-- WHAT NEEDS TO BE DONE --
Select, from the material below, each line with "Aplicação" in it.
[DATA IN THIS EXERCISE — start]
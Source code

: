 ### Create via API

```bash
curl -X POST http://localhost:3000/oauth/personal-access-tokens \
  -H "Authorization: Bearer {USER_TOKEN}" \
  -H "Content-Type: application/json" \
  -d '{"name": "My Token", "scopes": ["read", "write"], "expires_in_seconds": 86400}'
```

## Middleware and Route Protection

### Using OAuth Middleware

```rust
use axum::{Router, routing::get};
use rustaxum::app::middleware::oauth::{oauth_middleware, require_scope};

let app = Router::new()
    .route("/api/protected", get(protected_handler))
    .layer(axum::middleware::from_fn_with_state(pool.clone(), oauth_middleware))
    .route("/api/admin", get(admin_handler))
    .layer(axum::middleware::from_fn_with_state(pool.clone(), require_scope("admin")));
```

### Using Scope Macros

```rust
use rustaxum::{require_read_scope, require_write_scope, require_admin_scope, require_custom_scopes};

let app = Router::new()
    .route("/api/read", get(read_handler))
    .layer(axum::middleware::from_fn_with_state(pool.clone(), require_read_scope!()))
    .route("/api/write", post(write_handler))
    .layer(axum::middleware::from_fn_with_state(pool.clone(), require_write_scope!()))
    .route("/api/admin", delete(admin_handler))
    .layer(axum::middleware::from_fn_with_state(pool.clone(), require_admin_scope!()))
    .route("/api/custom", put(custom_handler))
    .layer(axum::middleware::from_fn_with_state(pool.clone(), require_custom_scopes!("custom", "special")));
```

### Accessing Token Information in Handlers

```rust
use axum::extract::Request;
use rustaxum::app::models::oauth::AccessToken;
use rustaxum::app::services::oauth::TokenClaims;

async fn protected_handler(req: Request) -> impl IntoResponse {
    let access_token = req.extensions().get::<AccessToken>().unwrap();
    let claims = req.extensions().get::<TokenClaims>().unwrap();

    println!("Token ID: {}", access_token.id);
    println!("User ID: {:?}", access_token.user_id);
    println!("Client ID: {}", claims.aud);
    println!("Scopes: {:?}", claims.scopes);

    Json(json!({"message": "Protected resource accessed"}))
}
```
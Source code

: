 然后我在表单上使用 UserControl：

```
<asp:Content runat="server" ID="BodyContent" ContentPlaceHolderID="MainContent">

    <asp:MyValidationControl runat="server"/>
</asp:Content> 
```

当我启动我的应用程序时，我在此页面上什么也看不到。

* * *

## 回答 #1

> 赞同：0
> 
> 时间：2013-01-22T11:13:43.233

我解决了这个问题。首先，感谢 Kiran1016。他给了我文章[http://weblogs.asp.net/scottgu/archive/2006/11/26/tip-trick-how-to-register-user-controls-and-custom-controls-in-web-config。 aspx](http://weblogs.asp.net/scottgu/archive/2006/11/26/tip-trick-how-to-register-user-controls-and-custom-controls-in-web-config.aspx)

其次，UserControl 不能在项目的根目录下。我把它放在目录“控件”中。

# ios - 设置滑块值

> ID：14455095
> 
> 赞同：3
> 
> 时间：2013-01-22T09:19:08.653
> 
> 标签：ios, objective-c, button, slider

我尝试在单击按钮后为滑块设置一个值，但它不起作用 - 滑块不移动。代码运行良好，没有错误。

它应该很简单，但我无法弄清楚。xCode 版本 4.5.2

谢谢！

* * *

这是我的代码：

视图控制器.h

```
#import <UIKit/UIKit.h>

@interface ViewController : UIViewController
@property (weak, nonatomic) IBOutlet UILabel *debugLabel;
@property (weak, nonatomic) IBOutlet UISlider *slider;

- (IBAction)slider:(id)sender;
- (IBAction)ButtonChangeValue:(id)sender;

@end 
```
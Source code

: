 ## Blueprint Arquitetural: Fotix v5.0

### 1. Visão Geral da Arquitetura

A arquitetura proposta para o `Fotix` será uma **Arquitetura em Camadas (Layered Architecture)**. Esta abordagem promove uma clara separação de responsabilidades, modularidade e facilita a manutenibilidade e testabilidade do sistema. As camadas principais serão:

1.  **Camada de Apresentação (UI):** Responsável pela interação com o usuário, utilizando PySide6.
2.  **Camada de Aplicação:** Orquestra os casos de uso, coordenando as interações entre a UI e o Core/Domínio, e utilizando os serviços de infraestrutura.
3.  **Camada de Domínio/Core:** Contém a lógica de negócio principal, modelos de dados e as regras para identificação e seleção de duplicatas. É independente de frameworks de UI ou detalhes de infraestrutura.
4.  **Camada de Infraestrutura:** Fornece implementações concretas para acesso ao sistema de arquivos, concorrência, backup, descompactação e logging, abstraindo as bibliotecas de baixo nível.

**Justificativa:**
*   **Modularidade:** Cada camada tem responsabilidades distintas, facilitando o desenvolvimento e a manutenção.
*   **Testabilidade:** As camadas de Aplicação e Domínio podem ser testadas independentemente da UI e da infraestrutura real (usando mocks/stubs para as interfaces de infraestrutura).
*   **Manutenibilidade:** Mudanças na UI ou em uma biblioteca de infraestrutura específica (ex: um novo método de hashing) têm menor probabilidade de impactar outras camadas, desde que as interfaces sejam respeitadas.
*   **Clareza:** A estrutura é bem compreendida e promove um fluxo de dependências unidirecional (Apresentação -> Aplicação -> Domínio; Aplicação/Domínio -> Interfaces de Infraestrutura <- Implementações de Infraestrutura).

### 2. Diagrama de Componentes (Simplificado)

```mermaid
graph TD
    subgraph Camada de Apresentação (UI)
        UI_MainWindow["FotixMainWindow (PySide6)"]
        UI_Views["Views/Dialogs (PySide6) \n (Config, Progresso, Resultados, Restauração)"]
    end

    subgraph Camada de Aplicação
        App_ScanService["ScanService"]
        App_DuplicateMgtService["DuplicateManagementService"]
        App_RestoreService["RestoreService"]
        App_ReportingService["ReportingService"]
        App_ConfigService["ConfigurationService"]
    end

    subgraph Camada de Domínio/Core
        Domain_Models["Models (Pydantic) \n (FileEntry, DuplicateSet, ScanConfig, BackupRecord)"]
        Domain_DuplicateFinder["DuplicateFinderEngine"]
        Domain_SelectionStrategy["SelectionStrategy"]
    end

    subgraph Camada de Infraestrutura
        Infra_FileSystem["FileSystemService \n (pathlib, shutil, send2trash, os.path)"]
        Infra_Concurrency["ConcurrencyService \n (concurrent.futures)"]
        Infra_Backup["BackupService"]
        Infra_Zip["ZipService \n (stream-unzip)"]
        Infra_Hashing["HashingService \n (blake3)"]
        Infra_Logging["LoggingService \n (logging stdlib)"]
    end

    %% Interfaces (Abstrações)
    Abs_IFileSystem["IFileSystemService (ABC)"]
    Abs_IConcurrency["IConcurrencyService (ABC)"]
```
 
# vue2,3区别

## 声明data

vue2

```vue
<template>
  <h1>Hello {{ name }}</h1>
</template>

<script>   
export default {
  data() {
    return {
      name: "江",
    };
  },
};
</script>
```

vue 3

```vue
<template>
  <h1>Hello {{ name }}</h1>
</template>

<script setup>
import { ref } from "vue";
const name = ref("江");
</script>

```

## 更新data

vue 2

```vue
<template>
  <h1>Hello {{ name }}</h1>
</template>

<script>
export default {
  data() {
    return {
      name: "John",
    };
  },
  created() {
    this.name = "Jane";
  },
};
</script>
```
[DATA IN THIS EXERCISE — finish]
-- EXPECTED ANSWER --
2.  **Camada de Aplicação:** Orquestra os casos de uso, coordenando as interações entre a UI e o Core/Domínio, e utilizando os serviços de infraestrutura.
*   **Testabilidade:** As camadas de Aplicação e Domínio podem ser testadas independentemente da UI e da infraestrutura real (usando mocks/stubs para as interfaces de infraestrutura).
*   **Clareza:** A estrutura é bem compreendida e promove um fluxo de dependências unidirecional (Apresentação -> Aplicação -> Domínio; Aplicação/Domínio -> Interfaces de Infraestrutura <- Implementações de Infraestrutura).
    subgraph Camada de Aplicação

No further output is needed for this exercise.